The famed writer and visionary died early Wednesday morning at a hospital near his home in Sri Lanka, The Times reports.

Most famous for expanding his short story "The Sentinel" into a novel and screenplay that served as the basis for Stanley's Kubrick's 1968 film 2001: A Space Odyssey, the British-born Clarke authored more than 100 books involving space, science, and science fiction, and he's often credited with inventing the concept of satellite communications. He first proposed the idea in 1945 with a paper called "Extra-terrestrial Relays."

Today, the International Astronomical Union refers to a geostationary satellite orbit as The Clarke Orbit.

Having fought post-polio syndrome since the 1960s - a condition that forced him into a wheelchair at times - Clarke checked into the hospital four days ago, and according to his personal secretary, he died after experiencing a cardio-respiratory attack. He had lived in Sri Lanka since 1956.

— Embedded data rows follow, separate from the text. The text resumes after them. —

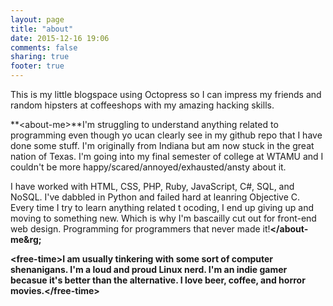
 ```yaml
---
layout: page
title: "about"
date: 2015-12-16 19:06
comments: false
sharing: true
footer: true
---
```


This is my little blogspace using Octopress so I can impress my friends and random hipsters at coffeeshops with my amazing hacking skills.

**&lt;about-me&gt;**I'm struggling to understand anything related to programming even though yo ucan clearly see in my github repo that I have done some stuff. I'm originally from Indiana but am now stuck in the great nation of Texas. I'm going into my final semester of college at WTAMU and I couldn't be more happy/scared/annoyed/exhausted/ansty about it. 

I have worked with HTML, CSS, PHP, Ruby, JavaScript, C#, SQL, and NoSQL. I've dabbled in Python and failed hard at leanring Objective C. Every time I try to learn anything related t ocoding, I end up giving up and moving to something new. Which is why I'm bascailly cut out for front-end web design. Programming for programmers that never made it!**&lt;/about-me&rg;**

**&lt;free-time&gt;**I am usually tinkering with some sort of computer shenanigans. I'm a loud and proud Linux nerd. I'm an indie gamer becasue it's better than the alternative. I love beer, coffee, and horror movies.**&lt;/free-time&gt;**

Clarke was born in Minehead, Somerset, England on December 16, 1917. In 1936, he moved to London, where he worked as a clerk in Her Majesty's Exchequer and Audit Department and joined The British Interplanetary Society. He soon was contributing to the Society Bulletin, while trying his hand at science fiction.

During the Second World War, he joined the RAF and was eventually put in charge of a new radar-based blind landing system. Then, in May 1946, his first published story, "The Rescue Party," appeared in Astounding Science Fiction. "The Sentinel" was published two years later.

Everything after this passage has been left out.